Sure, there may be a predator selling the price down for an eventual cheap takeover or the explanation may be much simpler. For years now the market has twigged that companies cum capital raise will issue a lot of stock at a discount to sophisticates and then throw an SPP bone to the long suffering. The share price invariably walks down to the placement price as enough people arbitrage the SPP discount or simply the underwriters who pick up the shortfall, pocket 6% underwriting fees just sell out to move on. This pattern becomes a self fulfilling prophecy as shareholders big or small look to take profits or average down knowing the share price will drop into a discounted raising. Given it is self fulfilling the larger sharks short aggressively or sell down knowing they can refill for a tidy profit from the forthcoming placement. Management don;t like it one bit but the pressure to refill the coffers given ever present market uncertainty and a relentless quarterly spend forces them to play into the traders hands. I'm sure this is nothing new to anybody reading.

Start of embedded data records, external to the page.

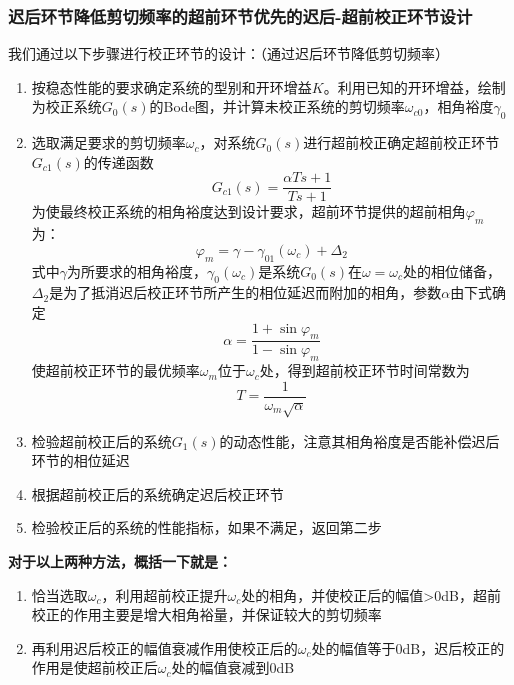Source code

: \subsubsection{迟后环节降低剪切频率的超前环节优先的迟后-超前校正环节设计}
我们通过以下步骤进行校正环节的设计：（通过迟后环节降低剪切频率）
\begin{enumerate}
    \item 按稳态性能的要求确定系统的型别和开环增益$K$。利用已知的开环增益，绘制为校正系统$G_0(s)$的Bode图，并计算未校正系统的剪切频率$\omega_{c0}$，相角裕度$\gamma_0$
    \item 选取满足要求的剪切频率$\omega_c$，对系统$G_{0}(s)$进行超前校正确定超前校正环节$G_{c1}(s)$的传递函数
    \begin{equation*}
        G_{c1}(s) = \frac{\alpha T s + 1}{Ts+1}
    \end{equation*}
    为使最终校正系统的相角裕度达到设计要求，超前环节提供的超前相角$\varphi_m$为：
    \begin{equation*}
        \varphi_m = \gamma - \gamma_{01}(\omega_{c})  + \Delta_2
    \end{equation*}
    式中$\gamma$为所要求的相角裕度，$\gamma_{0}(\omega_{c})$是系统$G_{0}(s)$在$\omega = \omega_{c}$处的相位储备，$\Delta_2$是为了抵消迟后校正环节所产生的相位延迟而附加的相角，参数$\alpha$由下式确定
    \begin{equation*}
        \alpha = \frac{1+\sin\varphi_m}{1-\sin\varphi_m}
    \end{equation*}
    使超前校正环节的最优频率$\omega_m$位于$\omega_c$处，得到超前校正环节时间常数为
    \begin{equation*}
        T = \frac{1}{\omega_m \sqrt{\alpha}}
    \end{equation*}
    \item 检验超前校正后的系统$G_1(s)$的动态性能，注意其相角裕度是否能补偿迟后环节的相位延迟
    \item 根据超前校正后的系统确定迟后校正环节
    \item 检验校正后的系统的性能指标，如果不满足，返回第二步
\end{enumerate}

\textbf{对于以上两种方法，概括一下就是：}
\begin{enumerate}
    \item 恰当选取$\omega_c$，利用超前校正提升$\omega_c$处的相角，并使校正后的幅值>0dB，超前校正的作用主要是增大相角裕量，并保证较大的剪切频率
    \item 再利用迟后校正的幅值衰减作用使校正后的$\omega_c$处的幅值等于0dB，迟后校正的作用是使超前校正后$\omega_c$处的幅值衰减到0dB
\end{enumerate}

Call it manipulation if you like, I call it reality of the stock market. Happens in juniors, happens in mid-caps and happens in blue chips when there is a sniff of desperation and cash flow squeeze in the air. The need to raise capital is a green light to sell down aggressively and pray tell, who wants to stand in front of that train? WAF had to raise a large chunk of capital as their equity part of a mine development finance package. I knew it, everybody knew it and so I stood back and didn't buy while the savvy sold down to re-stock from the raise price. I see it every week, time and again, the long suffering holders hate it, grizzle about it, but what do you do? I chose to buy low and sell high and IMO this last finance raise looked a damn fine discount. Sure, as some on this thread would say "2 years of no action equals a falling share price" and to some extent they are correct and I have gone too early. However, if selling into a cap raise has been hard enough and the discount steep enough, knowing it may be the last raise, I am happy to not get too cute and wait until the last minute. What did Confucius say "he who tries to pick the market bottom get smelly fingers". Great value will do me with the chance of a takeover balancing the 2 year build boredom.
You, the guy with the spreadsheet whoever he is, and everybody else who bought since mid 2017 may have sour grapes but don't get paranoid on me. I'm not trying to sooth anyone's pain, I'm simply rationalising my own decision to buy a fallen angel and happy to share my research and belief then have it challenged to see if I've missed any fatal flaws. I will sell WAF and not look back without a seconds thought if the facts change for the worse, I always try to stay objective. Stocks are a mistress, sometimes a one night stand, never a marriage.